If you advertise EA as a place where talented people are needed in order to make the world a better place, and talented people arrive in EA, and they don't feel at all needed... they might not come back. Even if it's true in some technical sense that more people are needed in the abstract. Same way you might not come back to my vegan restaurant, even if it's technically true that the tacos are delicious. Replies like this miss the point, and give you a reputation for callous mismanagement. Eventually you burn through your entire potential customer base.
That doesn't necessarily mean you need to stop advertising. Just give people an accurate idea of what to expect, instead of hiding behind "it was technically correct". If the advertisement says "Jackfruit tacos available for first 50 customers", you won't be as annoyed if they are all out by the time you arrive.
Also, people have to deal with the whole application process that repeats over and over. To extend your analogy: the customers who drove across town are also being asked to describe, in slightly different words each time, why they like tacos.
This particular metaphor really resonated with me for whatever reason.
I'm trying to career switch.

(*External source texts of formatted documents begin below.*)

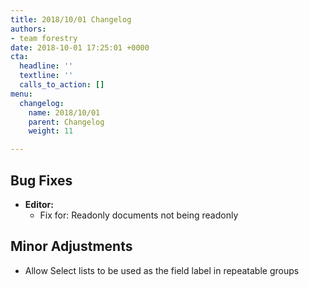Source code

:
 ```yaml
---
title: 2018/10/01 Changelog
authors:
- team forestry
date: 2018-10-01 17:25:01 +0000
cta:
  headline: ''
  textline: ''
  calls_to_action: []
menu:
  changelog:
    name: 2018/10/01
    parent: Changelog
    weight: 11

---
```

## Bug Fixes

* **Editor:**
  * Fix for: Readonly documents not being readonly

## Minor Adjustments

* Allow Select lists to be used as the field label in repeatable groups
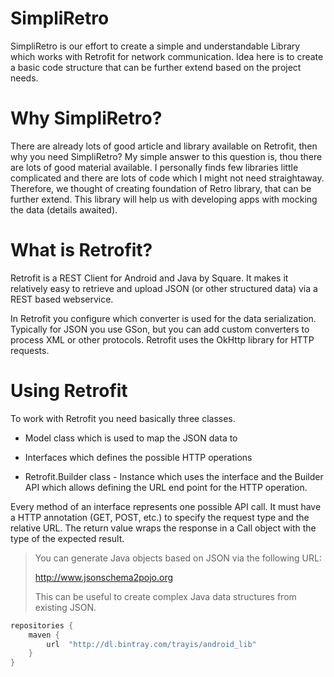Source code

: # SimpliRetro
SimpliRetro is our effort to create a simple and understandable Library which works with Retrofit for network communication. Idea here is to create a basic code structure 
that can be further extend based on the project needs.

# Why SimpliRetro?
There are already lots of good article and library available on Retrofit, then why you need SimpliRetro?
My simple answer to this question is, thou there are lots of good material available. I personally finds few libraries little complicated and there are lots of code which I might not need straightaway.
Therefore, we thought of creating foundation of Retro library, that can be further extend.
This library will help us with developing apps with mocking the data (details awaited).

# What is Retrofit?
Retrofit is a REST Client for Android and Java by Square. It makes it relatively easy to retrieve and upload JSON (or other structured data) via a REST based webservice.

In Retrofit you configure which converter is used for the data serialization. Typically for JSON you use GSon, but you can add custom converters to process XML or other protocols. Retrofit uses the OkHttp library for HTTP requests.

# Using Retrofit
To work with Retrofit you need basically three classes.

- Model class which is used to map the JSON data to

- Interfaces which defines the possible HTTP operations

- Retrofit.Builder class - Instance which uses the interface and the Builder API which allows defining the URL end point for the HTTP operation.

Every method of an interface represents one possible API call. It must have a HTTP annotation (GET, POST, etc.) to specify the request type and the relative URL. The return value wraps the response in a Call object with the type of the expected result.

> You can generate Java objects based on JSON via the following URL:
> 
> http://www.jsonschema2pojo.org
> 
> This can be useful to create complex Java data structures from existing JSON.

```gradle
repositories {
    maven {
        url  "http://dl.bintray.com/trayis/android_lib" 
    }
}
```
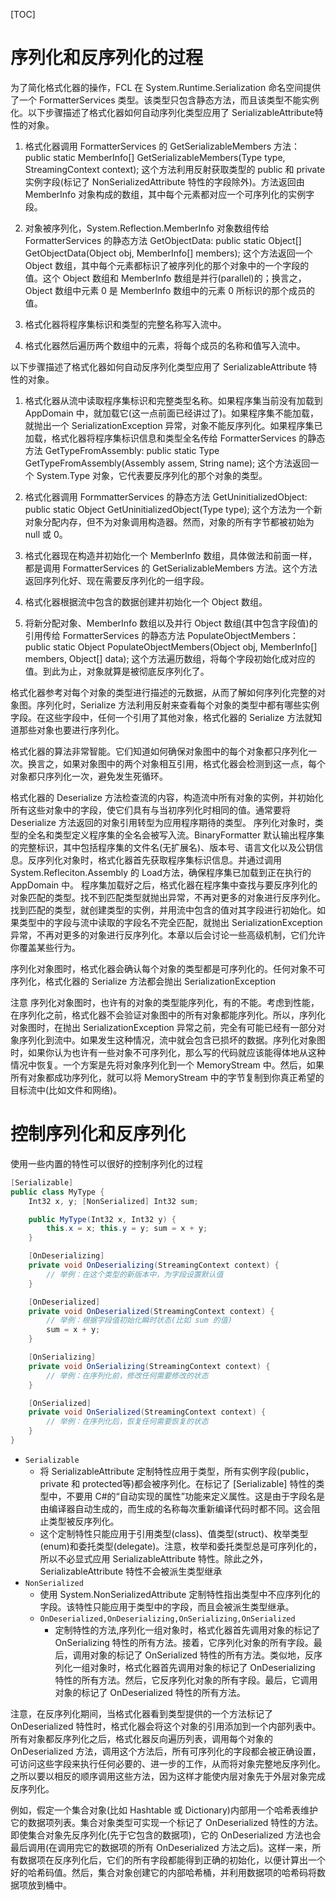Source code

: [TOC]

# 序列化和反序列化的过程

为了简化格式化器的操作，FCL 在 System.Runtime.Serialization 命名空间提供了一个 FormatterServices 类型。该类型只包含静态方法，而且该类型不能实例化。以下步骤描述了格式化器如何自动序列化类型应用了 SerializableAttribute特性的对象。

1. 格式化器调用 FormatterServices 的 GetSerializableMembers 方法：
public static MemberInfo[] GetSerializableMembers(Type type, StreamingContext context);
这个方法利用反射获取类型的 public 和 private 实例字段(标记了 NonSerializedAttribute 特性的字段除外)。方法返回由 MemberInfo 对象构成的数组，其中每个元素都对应一个可序列化的实例字段。

2. 对象被序列化，System.Reflection.MemberInfo 对象数组传给 FormatterServices 的静态方法 GetObjectData:
public static Object[] GetObjectData(Object obj, MemberInfo[] members);
这个方法返回一个 Object 数组，其中每个元素都标识了被序列化的那个对象中的一个字段的值。这个 Object 数组和 MemberInfo 数组是并行(parallel)的；换言之，Object 数组中元素 0 是 MemberInfo 数组中的元素 0 所标识的那个成员的值。

3. 格式化器将程序集标识和类型的完整名称写入流中。

4. 格式化器然后遍历两个数组中的元素，将每个成员的名称和值写入流中。

以下步骤描述了格式化器如何自动反序列化类型应用了 SerializableAttribute 特性的对象。

1. 格式化器从流中读取程序集标识和完整类型名称。如果程序集当前没有加载到 AppDomain 中，就加载它(这一点前面已经讲过了)。如果程序集不能加载，就抛出一个 SerializationException 异常，对象不能反序列化。如果程序集已加载，格式化器将程序集标识信息和类型全名传给 FormatterServices 的静态方法 GetTypeFromAssembly:
public static Type GetTypeFromAssembly(Assembly assem, String name);
这个方法返回一个 System.Type 对象，它代表要反序列化的那个对象的类型。

2. 格式化器调用 FormmatterServices 的静态方法 GetUninitializedObject:
public static Object GetUninitializedObject(Type type);
这个方法为一个新对象分配内存，但不为对象调用构造器。然而，对象的所有字节都被初始为 null 或 0。

3. 格式化器现在构造并初始化一个 MemberInfo 数组，具体做法和前面一样，都是调用 FormatterServices 的 GetSerializableMembers 方法。这个方法返回序列化好、现在需要反序列化的一组字段。

4. 格式化器根据流中包含的数据创建并初始化一个 Object 数组。

5. 将新分配对象、MemberInfo 数组以及并行 Object 数组(其中包含字段值)的引用传给 FormatterServices 的静态方法 PopulateObjectMembers：
public static Object PopulateObjectMembers(Object obj, MemberInfo[] members, Object[] data);
这个方法遍历数组，将每个字段初始化成对应的值。到此为止，对象就算是被彻底反序列化了。

格式化器参考对每个对象的类型进行描述的元数据，从而了解如何序列化完整的对象图。序列化时，Serialize 方法利用反射来查看每个对象的类型中都有哪些实例字段。在这些字段中，任何一个引用了其他对象，格式化器的 Serialize 方法就知道那些对象也要进行序列化。

格式化器的算法非常智能。它们知道如何确保对象图中的每个对象都只序列化一次。换言之，如果对象图中的两个对象相互引用，格式化器会检测到这一点，每个对象都只序列化一次，避免发生死循环。

格式化器的 Deserialize 方法检查流的内容，构造流中所有对象的实例，并初始化所有这些对象中的字段，使它们具有与当初序列化时相同的值。通常要将 Deserialize 方法返回的对象引用转型为应用程序期待的类型。
序列化对象时，类型的全名和类型定义程序集的全名会被写入流。BinaryFormatter 默认输出程序集的完整标识，其中包括程序集的文件名(无扩展名)、版本号、语言文化以及公钥信息。反序列化对象时，格式化器首先获取程序集标识信息。并通过调用 System.Refleciton.Assembly 的 Load方法，确保程序集已加载到正在执行的 AppDomain 中。
程序集加载好之后，格式化器在程序集中查找与要反序列化的对象匹配的类型。找不到匹配类型就抛出异常，不再对更多的对象进行反序列化。找到匹配的类型，就创建类型的实例，并用流中包含的值对其字段进行初始化。如果类型中的字段与流中读取的字段名不完全匹配，就抛出 SerializationException 异常，不再对更多的对象进行反序列化。本章以后会讨论一些高级机制，它们允许你覆盖某些行为。

序列化对象图时，格式化器会确认每个对象的类型都是可序列化的。任何对象不可序列化，格式化器的 Serialize 方法都会抛出 SerializationException

注意 序列化对象图时，也许有的对象的类型能序列化，有的不能。考虑到性能，在序列化之前，格式化器不会验证对象图中的所有对象都能序列化。所以，序列化对象图时，在抛出 SerializationException 异常之前，完全有可能已经有一部分对象序列化到流中。如果发生这种情况，流中就会包含已损坏的数据。序列化对象图时，如果你认为也许有一些对象不可序列化，那么写的代码就应该能得体地从这种情况中恢复。一个方案是先将对象序列化到一个 MemoryStream 中。然后，如果所有对象都成功序列化，就可以将 MemoryStream 中的字节复制到你真正希望的目标流中(比如文件和网络)。


# 控制序列化和反序列化
使用一些内置的特性可以很好的控制序列化的过程

```csharp
[Serializable]
public class MyType {
    Int32 x, y; [NonSerialized] Int32 sum;

    public MyType(Int32 x, Int32 y) {
        this.x = x; this.y = y; sum = x + y;
    }

    [OnDeserializing]
    private void OnDeserializing(StreamingContext context) {
        // 举例：在这个类型的新版本中，为字段设置默认值
    }

    [OnDeserialized]
    private void OnDeserialized(StreamingContext context) {
        // 举例：根据字段值初始化瞬时状态(比如 sum 的值)
        sum = x + y;
    }

    [OnSerializing]
    private void OnSerializing(StreamingContext context) {
        // 举例：在序列化前，修改任何需要修改的状态
    }

    [OnSerialized]
    private void OnSerialized(StreamingContext context) {
        // 举例：在序列化后，恢复任何需要恢复的状态
    }
}
```


- `Serializable`
  - 将 SerializableAttribute 定制特性应用于类型，所有实例字段(public，private 和 protected等)都会被序列化。在标记了 [Serializable] 特性的类型中，不要用 C#的“自动实现的属性”功能来定义属性。这是由于字段名是由编译器自动生成的，而生成的名称每次重新编译代码时都不同。这会阻止类型被反序列化。
  - 这个定制特性只能应用于引用类型(class)、值类型(struct)、枚举类型(enum)和委托类型(delegate)。注意，枚举和委托类型总是可序列化的，所以不必显式应用 SerializableAttribute 特性。除此之外，SerializableAttribute 特性不会被派生类型继承
- `NonSerialized`
  - 使用 System.NonSerializedAttribute 定制特性指出类型中不应序列化的字段。该特性只能应用于类型中的字段，而且会被派生类型继承。
  - `OnDeserialized,OnDeserializing,OnSerializing,OnSerialized`
    - 定制特性的方法,序列化一组对象时，格式化器首先调用对象的标记了 OnSerializing 特性的所有方法。接着，它序列化对象的所有字段。最后，调用对象的标记了 OnSerialized 特性的所有方法。类似地，反序列化一组对象时，格式化器首先调用对象的标记了 OnDeserializing 特性的所有方法。然后，它反序列化对象的所有字段。最后，它调用对象的标记了 OnDeserialized 特性的所有方法。
    

注意，在反序列化期间，当格式化器看到类型提供的一个方法标记了 OnDeserialized 特性时，格式化器会将这个对象的引用添加到一个内部列表中。所有对象都反序列化之后，格式化器反向遍历列表，调用每个对象的 OnDeserialized 方法，调用这个方法后，所有可序列化的字段都会被正确设置，可访问这些字段来执行任何必要的、进一步的工作，从而将对象完整地反序列化。之所以要以相反的顺序调用这些方法，因为这样才能使内层对象先于外层对象完成反序列化。

例如，假定一个集合对象(比如 Hashtable 或 Dictionary)内部用一个哈希表维护它的数据项列表。集合对象类型可实现一个标记了 OnDeserialized 特性的方法。即使集合对象先反序列化(先于它包含的数据项)，它的 OnDeserialized 方法也会最后调用(在调用完它的数据项的所有 OnDeserialized 方法之后)。这样一来，所有数据项在反序列化后，它们的所有字段都能得到正确的初始化，以便计算出一个好的哈希码值。然后，集合对象创建它的内部哈希桶，并利用数据项的哈希码将数据项放到桶中。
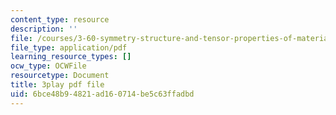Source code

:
 ```yaml
---
content_type: resource
description: ''
file: /courses/3-60-symmetry-structure-and-tensor-properties-of-materials-fall-2005/6bce48b94821ad160714be5c63ffadbd_w1qapsDFz2g.pdf
file_type: application/pdf
learning_resource_types: []
ocw_type: OCWFile
resourcetype: Document
title: 3play pdf file
uid: 6bce48b9-4821-ad16-0714-be5c63ffadbd
---
```

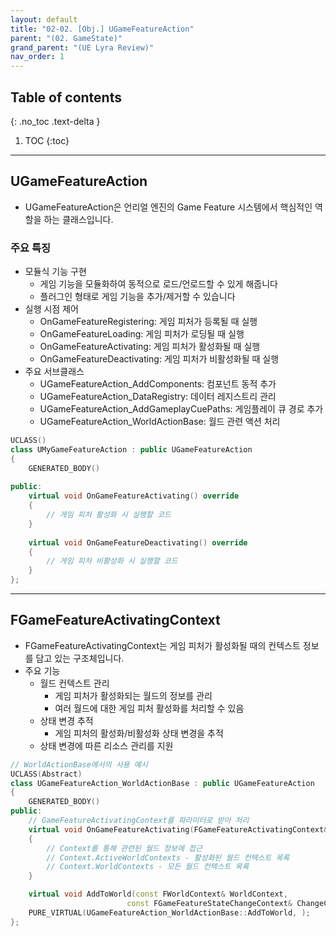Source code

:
 ```yaml
---
layout: default
title: "02-02. [Obj.] UGameFeatureAction"
parent: "(02. GameState)"
grand_parent: "(UE Lyra Review)"
nav_order: 1
---
```


## Table of contents
{: .no_toc .text-delta }

1. TOC
{:toc}

---

## UGameFeatureAction

* UGameFeatureAction은 언리얼 엔진의 Game Feature 시스템에서 핵심적인 역할을 하는 클래스입니다.

### 주요 특징

* 모듈식 기능 구현
    * 게임 기능을 모듈화하여 동적으로 로드/언로드할 수 있게 해줍니다
    * 플러그인 형태로 게임 기능을 추가/제거할 수 있습니다
* 실행 시점 제어
    * OnGameFeatureRegistering: 게임 피처가 등록될 때 실행
    * OnGameFeatureLoading: 게임 피처가 로딩될 때 실행
    * OnGameFeatureActivating: 게임 피처가 활성화될 때 실행
    * OnGameFeatureDeactivating: 게임 피처가 비활성화될 때 실행
* 주요 서브클래스
    * UGameFeatureAction_AddComponents: 컴포넌트 동적 추가
    * UGameFeatureAction_DataRegistry: 데이터 레지스트리 관리
    * UGameFeatureAction_AddGameplayCuePaths: 게임플레이 큐 경로 추가
    * UGameFeatureAction_WorldActionBase: 월드 관련 액션 처리

```cpp
UCLASS()
class UMyGameFeatureAction : public UGameFeatureAction
{
    GENERATED_BODY()
    
public:
    virtual void OnGameFeatureActivating() override
    {
        // 게임 피처 활성화 시 실행할 코드
    }
    
    virtual void OnGameFeatureDeactivating() override
    {
        // 게임 피처 비활성화 시 실행할 코드
    }
};
```

---

## FGameFeatureActivatingContext

* FGameFeatureActivatingContext는 게임 피처가 활성화될 때의 컨텍스트 정보를 담고 있는 구조체입니다.
* 주요 기능
    * 월드 컨텍스트 관리
        * 게임 피처가 활성화되는 월드의 정보를 관리
        * 여러 월드에 대한 게임 피처 활성화를 처리할 수 있음
    * 상태 변경 추적
        * 게임 피처의 활성화/비활성화 상태 변경을 추적
    * 상태 변경에 따른 리소스 관리를 지원

```cpp
// WorldActionBase에서의 사용 예시
UCLASS(Abstract)
class UGameFeatureAction_WorldActionBase : public UGameFeatureAction
{
    GENERATED_BODY()
public:
    // GameFeatureActivatingContext를 파라미터로 받아 처리
    virtual void OnGameFeatureActivating(FGameFeatureActivatingContext& Context) override
    {
        // Context를 통해 관련된 월드 정보에 접근
        // Context.ActiveWorldContexts - 활성화된 월드 컨텍스트 목록
        // Context.WorldContexts - 모든 월드 컨텍스트 목록
    }

    virtual void AddToWorld(const FWorldContext& WorldContext, 
                          const FGameFeatureStateChangeContext& ChangeContext) 
    PURE_VIRTUAL(UGameFeatureAction_WorldActionBase::AddToWorld, );
};
```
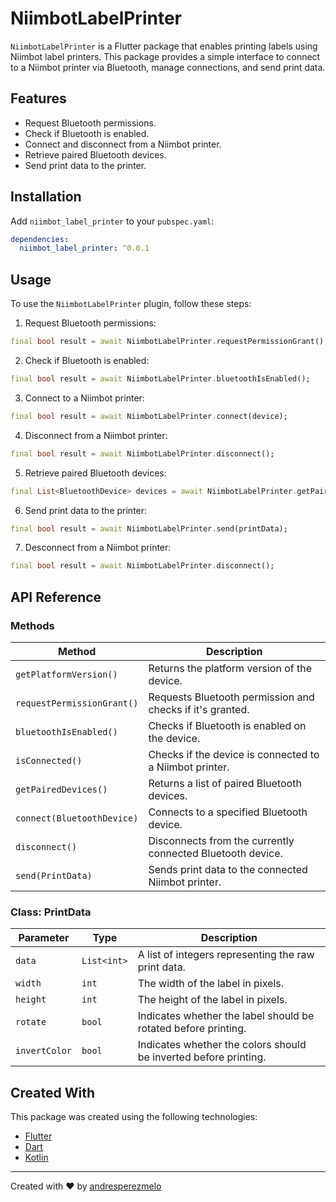 # NiimbotLabelPrinter

`NiimbotLabelPrinter` is a Flutter package that enables printing labels using Niimbot label printers. This package provides a simple interface to connect to a Niimbot printer via Bluetooth, manage connections, and send print data.

## Features

- Request Bluetooth permissions.
- Check if Bluetooth is enabled.
- Connect and disconnect from a Niimbot printer.
- Retrieve paired Bluetooth devices.
- Send print data to the printer.

## Installation

Add `niimbot_label_printer` to your `pubspec.yaml`:

```yaml
dependencies:
  niimbot_label_printer: ^0.0.1
```

## Usage

To use the `NiimbotLabelPrinter` plugin, follow these steps:

1. Request Bluetooth permissions:
```dart
final bool result = await NiimbotLabelPrinter.requestPermissionGrant();
```
2. Check if Bluetooth is enabled:
```dart
final bool result = await NiimbotLabelPrinter.bluetoothIsEnabled();
```
3. Connect to a Niimbot printer:
```dart
final bool result = await NiimbotLabelPrinter.connect(device);
```
4. Disconnect from a Niimbot printer:
```dart
final bool result = await NiimbotLabelPrinter.disconnect();
```
5. Retrieve paired Bluetooth devices:
```dart
final List<BluetoothDevice> devices = await NiimbotLabelPrinter.getPairedDevices();
```
6. Send print data to the printer:
```dart
final bool result = await NiimbotLabelPrinter.send(printData);
```
7. Desconnect from a Niimbot printer:
```dart
final bool result = await NiimbotLabelPrinter.disconnect();
```

## API Reference

### Methods

| Method                      | Description                                                   |
|-----------------------------|---------------------------------------------------------------|
| `getPlatformVersion()`       | Returns the platform version of the device.                   |
| `requestPermissionGrant()`   | Requests Bluetooth permission and checks if it's granted.     |
| `bluetoothIsEnabled()`       | Checks if Bluetooth is enabled on the device.                 |
| `isConnected()`              | Checks if the device is connected to a Niimbot printer.       |
| `getPairedDevices()`         | Returns a list of paired Bluetooth devices.                   |
| `connect(BluetoothDevice)`   | Connects to a specified Bluetooth device.                     |
| `disconnect()`               | Disconnects from the currently connected Bluetooth device.    |
| `send(PrintData)`            | Sends print data to the connected Niimbot printer.            |


### Class: PrintData

| Parameter      | Type       | Description                                                                   |
|----------------|------------|-------------------------------------------------------------------------------|
| `data`         | `List<int>`| A list of integers representing the raw print data.                           |
| `width`        | `int`      | The width of the label in pixels.                                             |
| `height`       | `int`      | The height of the label in pixels.                                            |
| `rotate`       | `bool`     | Indicates whether the label should be rotated before printing.                |
| `invertColor`  | `bool`     | Indicates whether the colors should be inverted before printing.              |

## Created With

This package was created using the following technologies:

- [Flutter](https://flutter.dev)
- [Dart](https://dart.dev)
- [Kotlin](https://kotlinlang.org)

---

Created with ❤️ by [andresperezmelo](https://github.com/andresperezmelo)
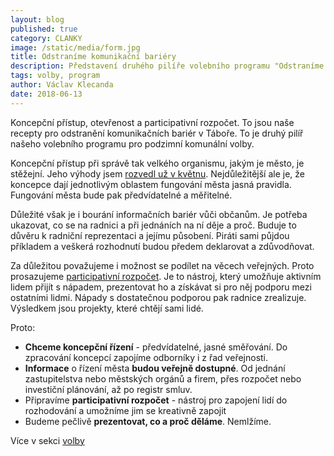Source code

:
 ```yaml
---
layout: blog
published: true
category: CLANKY
image: /static/media/form.jpg
title: Odstraníme komunikační bariéry
description: Představení druhého pilíře volebního programu "Odstraníme komunikační bariéry"
tags: volby, program
author: Václav Klecanda
date: 2018-06-13
---
```


Koncepční přístup, otevřenost a participativní rozpočet.
To jsou naše recepty pro odstranění komunikačních bariér v Táboře.
To je druhý pilíř našeho volebního programu pro podzimní komunální volby.

Koncepční přístup při správě tak velkého organismu, jakým je město, je stěžejní.
Jeho výhody jsem [rozvedl už v květnu](/clanky/2018/05/06/koncepcni-pristup/).
Nejdůležitější ale je, že koncepce dají jednotlivým oblastem fungování města jasná pravidla.
Fungování města bude pak předvídatelné a měřitelné.

Důležité však je i bourání informačních bariér vůči občanům.
Je potřeba ukazovat, co se na radnici a při jednáních na ní děje a proč.
Buduje to důvěru k radniční reprezentaci a jejímu působení.
Piráti sami půjdou příkladem a veškerá rozhodnutí budou předem deklarovat a zdůvodňovat.

Za důležitou považujeme i možnost se podílet na věcech veřejných.
Proto prosazujeme [participativní rozpočet](http://www.participativnirozpocet.cz/o%20participativn%C3%ADm%20rozpo%C4%8Dtu).
Je to nástroj, který umožňuje aktivním lidem přijít s nápadem, prezentovat ho
a získávat si pro něj podporu mezi ostatními lidmi.
Nápady s dostatečnou podporou pak radnice zrealizuje.
Výsledkem jsou projekty, které chtějí sami lidé.

Proto:
- __Chceme koncepční řízení__ - předvídatelné, jasné směřování.
Do zpracování koncepcí zapojíme odborníky i z řad veřejnosti.
- __Informace__ o řízení města __budou veřejně dostupné__.
Od jednání zastupitelstva nebo městských orgánů a firem, přes rozpočet nebo investiční plánování, až po registr smluv.
- Připravíme __participativní rozpočet__ - nástroj pro zapojení lidí do rozhodování a umožníme jim se kreativně zapojit
- Budeme pečlivě __prezentovat, co a proč děláme__. Nemlžíme.

Více v sekci [volby](/volby/#bari)
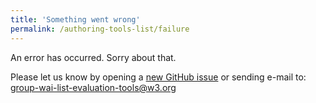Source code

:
 ```yaml
---
title: 'Something went wrong'
permalink: /authoring-tools-list/failure
---
```


<!-- markdownlint-disable no-inline-html -->

<div style="grid-column: 2 / span 8">

<style>
{% include wai-authoring-tools-list/css/styles.css %}
main > header { grid-column: 2 / span 8; }
</style>

<div class="result-status-message">
<p>An error has occurred. Sorry about that.</p>
<p>Please let us know by opening a <a href="https://github.com/w3c/wai-evaluation-tools-list/issues/new">new GitHub issue</a> or sending e-mail to: <a href="mailto:group-wai-list-evaluation-tools@w3.org?subject=Something%20went%20wrong">group-wai-list-evaluation-tools@w3.org</a></p>
</div>

</div>
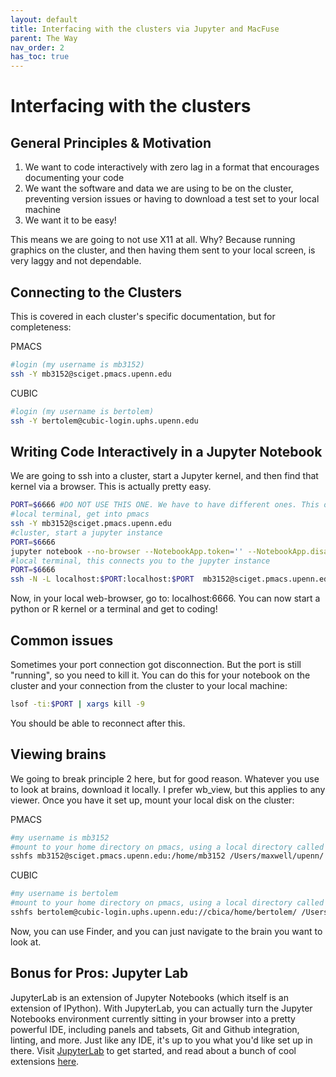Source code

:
 ```yaml
---
layout: default
title: Interfacing with the clusters via Jupyter and MacFuse
parent: The Way
nav_order: 2
has_toc: true
---
```


# Interfacing with the clusters

## General Principles & Motivation

1. We want to code interactively with zero lag in a format that encourages documenting your code
2. We want the software and data we are using to be on the cluster, preventing version issues or having to download a test set to your local machine
3. We want it to be easy!

This means we are going to not use X11 at all. Why? Because running graphics on the cluster, and then having them sent to your local screen, is very laggy and not dependable.

## Connecting to the Clusters

This is covered in each cluster's specific documentation, but for completeness:

PMACS
```bash
#login (my username is mb3152)
ssh -Y mb3152@sciget.pmacs.upenn.edu
```
CUBIC
```bash
#login (my username is bertolem)
ssh -Y bertolem@cubic-login.uphs.upenn.edu
```

## Writing Code Interactively in a Jupyter Notebook

We are going to ssh into a cluster, start a Jupyter kernel, and then find that kernel via a browser. This is actually pretty easy.

```bash
PORT=$6666 #DO NOT USE THIS ONE. We have to have different ones. This one is satan. If you can't connect, you and someone else probably, somehow, picked the same port
#local terminal, get into pmacs
ssh -Y mb3152@sciget.pmacs.upenn.edu
#cluster, start a jupyter instance
PORT=$6666
jupyter notebook --no-browser --NotebookApp.token='' --NotebookApp.disable_check_xsrf=True --port=$PORT
#local terminal, this connects you to the jupyter instance
PORT=$6666
ssh -N -L localhost:$PORT:localhost:$PORT  mb3152@sciget.pmacs.upenn.edu
```

Now, in your local web-browser, go to: localhost:6666. You can now start a python or R kernel or a terminal and get to coding!

## Common issues

Sometimes your port connection got disconnection. But the port is still "running", so you need to kill it. You can do this for your notebook on the cluster and your connection from the cluster to your local machine:

```bash
lsof -ti:$PORT | xargs kill -9
```
You should be able to reconnect after this.

## Viewing brains

We going to break principle 2 here, but for good reason. Whatever you use to look at brains, download it locally. I prefer wb_view, but this applies to any viewer. Once you have it set up, mount your local disk on the cluster:

PMACS

```bash
#my username is mb3152
#mount to your home directory on pmacs, using a local directory called "/Users/maxwell/upenn/"
sshfs mb3152@sciget.pmacs.upenn.edu:/home/mb3152 /Users/maxwell/upenn/ -o follow_symlinks
```
CUBIC
```bash
#my username is bertolem
#mount to your home directory on pmacs, using a local directory called "/Users/maxwell/CUBIC/"
sshfs bertolem@cubic-login.uphs.upenn.edu://cbica/home/bertolem/ /Users/maxwell/CUBIC/ -o follow_symlinks
```
Now, you can use Finder, and you can just navigate to the brain you want to look at.

## Bonus for Pros: Jupyter Lab

JupyterLab is an extension of Jupyter Notebooks (which itself is an extension of IPython). With JupyterLab, you can actually turn the Jupyter Notebooks environment currently sitting in your browser into a pretty powerful IDE, including panels and tabsets, Git and Github integration, linting, and more. Just like any IDE, it's up to you what you'd like set up in there. Visit [JupyterLab](https://jupyterlab.readthedocs.io/en/stable/) to get started, and read about a bunch of cool extensions [here](https://github.com/mauhai/awesome-jupyterlab).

I have small children in the family to care for. My current role is very demanding. I have pretty limited resources to put towards job hunting right now. I did not go to a top college. I'm not an elite applicant, though I've done well for myself in my circumstances, and a lot of my failure to do better is due to prioritizing volunteer and other work.
To put it crassly, if EA orgs can fully satisfy their staffing needs using recent, EA-aligned graduates of elite colleges, there is no point in me even applying.
The way it feels (when I'm feeling down) is that EA is not really intended for someone like me. The jobs are not there, and while I believe in and practice earning to give, you sometimes get the impression reading the boards that if you aren't a high enough earner, maybe even that isn't really worthwhile, since in an objective sense, it isn't high impact.
And that's fine. Maybe EA can get all it needs from those talent pools, and maybe the urgency of the moment is such that even the money I can give is not that important. Obviously, its feasible that's the case. But then, I'd like to know that, you know?
Quite possibly they infer this must be the most exciting new product, feel FOMO, and arrive even earlier the next day? Restaurant behaviour is weird - see for example how long lines are seen as a sign of success rather than mispricing.